Dr. Kamau Thugge Principal Secretary National Treasury

Treasury has dismissed banks’ assertions that the cap on interest rates is to blame for the worsening credit crunch to the private sector.

Principal Secretary Kamau Thugge said yesterday when the rate cap came into place in August 2016, credit to the private sector was already shrinking.

“The private sector credit cannot be fully explained by the caps. It was at four per cent when the rate cap law came into effect,” said Dr Thugge.

He spoke during a public forum on the budget proposals for the 2018-19 financial year at the Kenyatta International Convention Centre in Nairobi.

Not unique

He added that the slowdown in credit growth was not a unique phenomenon to Kenya, but was also happening in neighbouring Uganda and Tanzania where they have not adopted the cap on interest rates.

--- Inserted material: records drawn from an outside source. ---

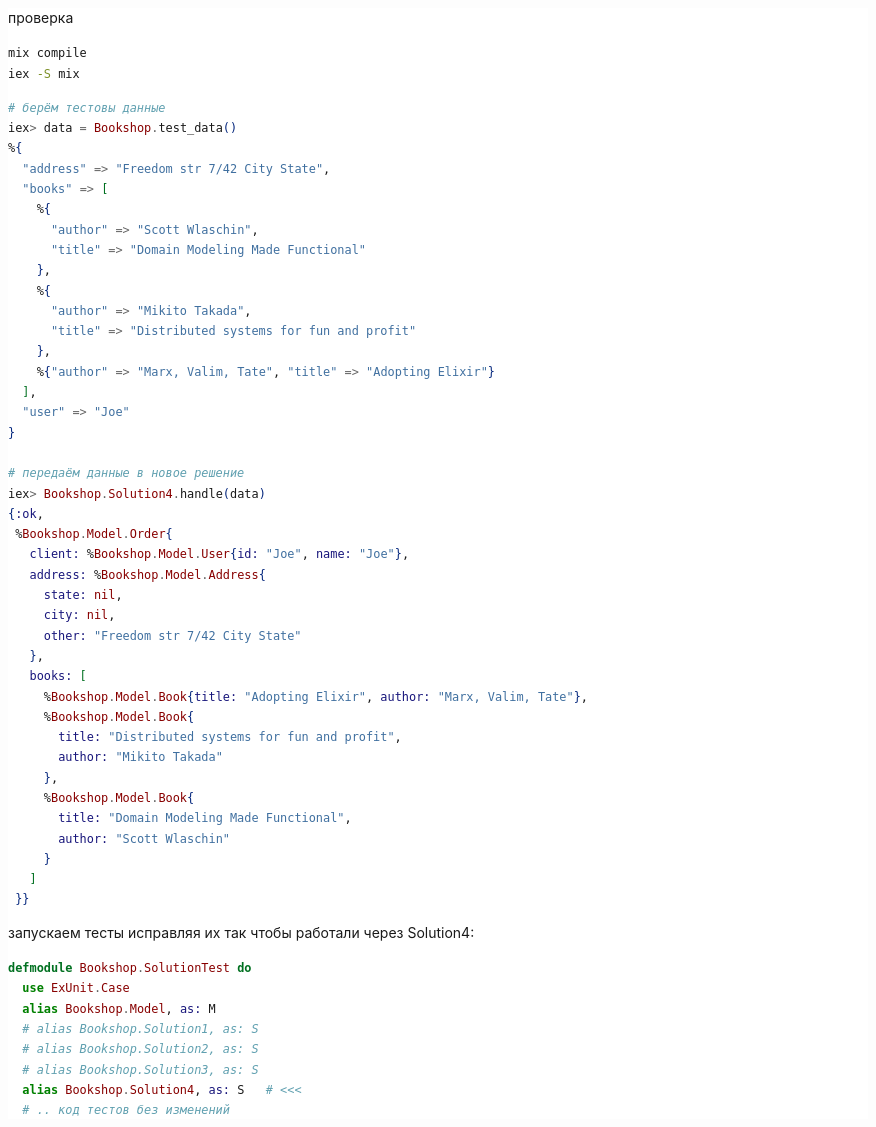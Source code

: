 проверка
```sh
mix compile
iex -S mix
```

```elixir
# берём тестовы данные
iex> data = Bookshop.test_data()
%{
  "address" => "Freedom str 7/42 City State",
  "books" => [
    %{
      "author" => "Scott Wlaschin",
      "title" => "Domain Modeling Made Functional"
    },
    %{
      "author" => "Mikito Takada",
      "title" => "Distributed systems for fun and profit"
    },
    %{"author" => "Marx, Valim, Tate", "title" => "Adopting Elixir"}
  ],
  "user" => "Joe"
}

# передаём данные в новое решение
iex> Bookshop.Solution4.handle(data)
{:ok,
 %Bookshop.Model.Order{
   client: %Bookshop.Model.User{id: "Joe", name: "Joe"},
   address: %Bookshop.Model.Address{
     state: nil,
     city: nil,
     other: "Freedom str 7/42 City State"
   },
   books: [
     %Bookshop.Model.Book{title: "Adopting Elixir", author: "Marx, Valim, Tate"},
     %Bookshop.Model.Book{
       title: "Distributed systems for fun and profit",
       author: "Mikito Takada"
     },
     %Bookshop.Model.Book{
       title: "Domain Modeling Made Functional",
       author: "Scott Wlaschin"
     }
   ]
 }}
```

запускаем тесты исправляя их так чтобы работали через Solution4:
```elixir
defmodule Bookshop.SolutionTest do
  use ExUnit.Case
  alias Bookshop.Model, as: M
  # alias Bookshop.Solution1, as: S
  # alias Bookshop.Solution2, as: S
  # alias Bookshop.Solution3, as: S
  alias Bookshop.Solution4, as: S   # <<<
  # .. код тестов без изменений
```
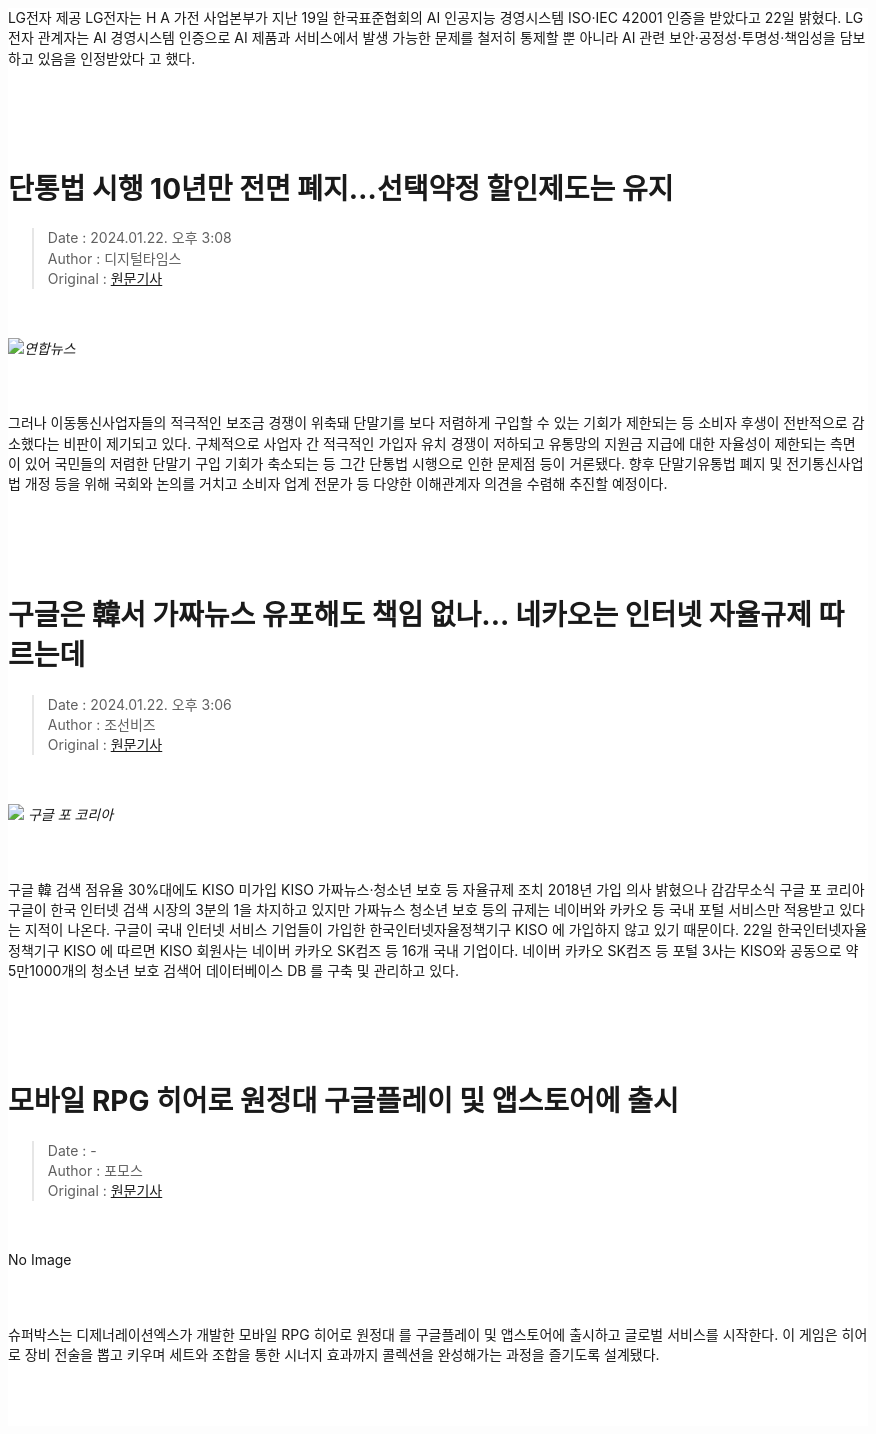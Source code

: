 LG전자 제공 LG전자는 H A 가전 사업본부가 지난 19일 한국표준협회의 AI 인공지능 경영시스템 ISO·IEC 42001 인증을 받았다고 22일 밝혔다.
LG전자 관계자는 AI 경영시스템 인증으로 AI 제품과 서비스에서 발생 가능한 문제를 철저히 통제할 뿐 아니라 AI 관련 보안·공정성·투명성·책임성을 담보하고 있음을 인정받았다 고 했다.  
<br/><br/><br/>  

  
# 단통법 시행 10년만 전면 폐지…선택약정 할인제도는 유지  
  
> Date : 2024.01.22. 오후 3:08  
> Author : 디지털타임스  
> Original : [원문기사](https://n.news.naver.com/mnews/article/029/0002850915?sid=105)  
<br/>  
  
<img src="https://imgnews.pstatic.net/image/029/2024/01/22/0002850915_001_20240122150801098.jpg?type=w647" id="img1"></img><em class="img_desc">연합뉴스    </em>  
<br/><br/>  
  
그러나 이동통신사업자들의 적극적인 보조금 경쟁이 위축돼 단말기를 보다 저렴하게 구입할 수 있는 기회가 제한되는 등 소비자 후생이 전반적으로 감소했다는 비판이 제기되고 있다.
구체적으로 사업자 간 적극적인 가입자 유치 경쟁이 저하되고 유통망의 지원금 지급에 대한 자율성이 제한되는 측면이 있어 국민들의 저렴한 단말기 구입 기회가 축소되는 등 그간 단통법 시행으로 인한 문제점 등이 거론됐다.
향후 단말기유통법 폐지 및 전기통신사업법 개정 등을 위해 국회와 논의를 거치고 소비자 업계 전문가 등 다양한 이해관계자 의견을 수렴해 추진할 예정이다.  
<br/><br/><br/>  

  
# 구글은 韓서 가짜뉴스 유포해도 책임 없나... 네카오는 인터넷 자율규제 따르는데  
  
> Date : 2024.01.22. 오후 3:06  
> Author : 조선비즈  
> Original : [원문기사](https://n.news.naver.com/mnews/article/366/0000964391?sid=105)  
<br/>  
  
<img src="https://imgnews.pstatic.net/image/366/2024/01/22/0000964391_001_20240122150601416.jpg?type=w647" id="img1"></img><em class="img_desc"> 구글 포 코리아</em>  
<br/><br/>  
  
구글 韓 검색 점유율 30%대에도 KISO 미가입 KISO 가짜뉴스·청소년 보호 등 자율규제 조치 2018년 가입 의사 밝혔으나 감감무소식 구글 포 코리아 구글이 한국 인터넷 검색 시장의 3분의 1을 차지하고 있지만 가짜뉴스 청소년 보호 등의 규제는 네이버와 카카오 등 국내 포털 서비스만 적용받고 있다는 지적이 나온다.
구글이 국내 인터넷 서비스 기업들이 가입한 한국인터넷자율정책기구 KISO 에 가입하지 않고 있기 때문이다.
22일 한국인터넷자율정책기구 KISO 에 따르면 KISO 회원사는 네이버 카카오 SK컴즈 등 16개 국내 기업이다.
네이버 카카오 SK컴즈 등 포털 3사는 KISO와 공동으로 약 5만1000개의 청소년 보호 검색어 데이터베이스 DB 를 구축 및 관리하고 있다.  
<br/><br/><br/>  

  
# 모바일 RPG 히어로 원정대 구글플레이 및 앱스토어에 출시  
  
> Date : -  
> Author : 포모스  
> Original : [원문기사](https://n.news.naver.com/mnews/article/236/0000240424?sid=105)  
<br/>  
  
No Image  
<br/><br/>  
  
슈퍼박스는 디제너레이션엑스가 개발한 모바일 RPG 히어로 원정대 를 구글플레이 및 앱스토어에 출시하고 글로벌 서비스를 시작한다.
이 게임은 히어로 장비 전술을 뽑고 키우며 세트와 조합을 통한 시너지 효과까지 콜렉션을 완성해가는 과정을 즐기도록 설계됐다.  
<br/><br/><br/>  
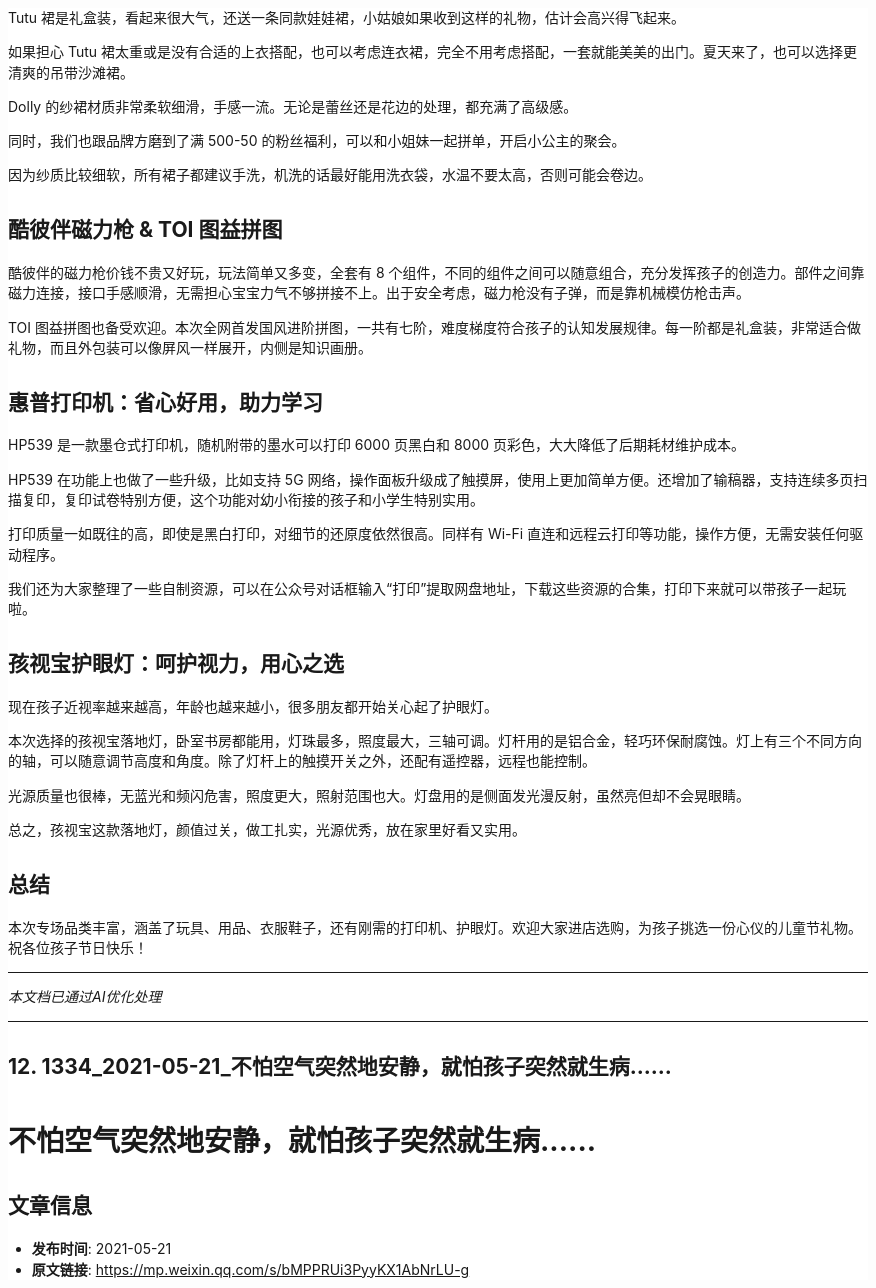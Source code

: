 Tutu 裙是礼盒装，看起来很大气，还送一条同款娃娃裙，小姑娘如果收到这样的礼物，估计会高兴得飞起来。

如果担心 Tutu 裙太重或是没有合适的上衣搭配，也可以考虑连衣裙，完全不用考虑搭配，一套就能美美的出门。夏天来了，也可以选择更清爽的吊带沙滩裙。

Dolly 的纱裙材质非常柔软细滑，手感一流。无论是蕾丝还是花边的处理，都充满了高级感。

同时，我们也跟品牌方磨到了满 500-50 的粉丝福利，可以和小姐妹一起拼单，开启小公主的聚会。

因为纱质比较细软，所有裙子都建议手洗，机洗的话最好能用洗衣袋，水温不要太高，否则可能会卷边。

## 酷彼伴磁力枪 & TOI 图益拼图

酷彼伴的磁力枪价钱不贵又好玩，玩法简单又多变，全套有 8 个组件，不同的组件之间可以随意组合，充分发挥孩子的创造力。部件之间靠磁力连接，接口手感顺滑，无需担心宝宝力气不够拼接不上。出于安全考虑，磁力枪没有子弹，而是靠机械模仿枪击声。

TOI 图益拼图也备受欢迎。本次全网首发国风进阶拼图，一共有七阶，难度梯度符合孩子的认知发展规律。每一阶都是礼盒装，非常适合做礼物，而且外包装可以像屏风一样展开，内侧是知识画册。

## 惠普打印机：省心好用，助力学习

HP539 是一款墨仓式打印机，随机附带的墨水可以打印 6000 页黑白和 8000 页彩色，大大降低了后期耗材维护成本。

HP539 在功能上也做了一些升级，比如支持 5G 网络，操作面板升级成了触摸屏，使用上更加简单方便。还增加了输稿器，支持连续多页扫描复印，复印试卷特别方便，这个功能对幼小衔接的孩子和小学生特别实用。

打印质量一如既往的高，即使是黑白打印，对细节的还原度依然很高。同样有 Wi-Fi 直连和远程云打印等功能，操作方便，无需安装任何驱动程序。

我们还为大家整理了一些自制资源，可以在公众号对话框输入“打印”提取网盘地址，下载这些资源的合集，打印下来就可以带孩子一起玩啦。

## 孩视宝护眼灯：呵护视力，用心之选

现在孩子近视率越来越高，年龄也越来越小，很多朋友都开始关心起了护眼灯。

本次选择的孩视宝落地灯，卧室书房都能用，灯珠最多，照度最大，三轴可调。灯杆用的是铝合金，轻巧环保耐腐蚀。灯上有三个不同方向的轴，可以随意调节高度和角度。除了灯杆上的触摸开关之外，还配有遥控器，远程也能控制。

光源质量也很棒，无蓝光和频闪危害，照度更大，照射范围也大。灯盘用的是侧面发光漫反射，虽然亮但却不会晃眼睛。

总之，孩视宝这款落地灯，颜值过关，做工扎实，光源优秀，放在家里好看又实用。

## 总结

本次专场品类丰富，涵盖了玩具、用品、衣服鞋子，还有刚需的打印机、护眼灯。欢迎大家进店选购，为孩子挑选一份心仪的儿童节礼物。祝各位孩子节日快乐！


---
*本文档已通过AI优化处理*


---


## 12. 1334_2021-05-21_不怕空气突然地安静，就怕孩子突然就生病......

# 不怕空气突然地安静，就怕孩子突然就生病......

## 文章信息
- **发布时间**: 2021-05-21
- **原文链接**: https://mp.weixin.qq.com/s/bMPPRUi3PyyKX1AbNrLU-g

“The reason I try to delink this idea is that Uganda and Tanzania are experiencing a similar situation, so credit growth is low in all the three countries even though they do not have the rate cap,” he said.

Kenya’s private sector credit grew by 2.4 per cent in the 12 months to December 2017, slightly higher than the 2.0 per cent in October 2017.

In Uganda, average annual growth in private sector growth stood at 5.8 per cent in the quarter ended August  2017, down from six percent in the preceding quarter ended May  2017.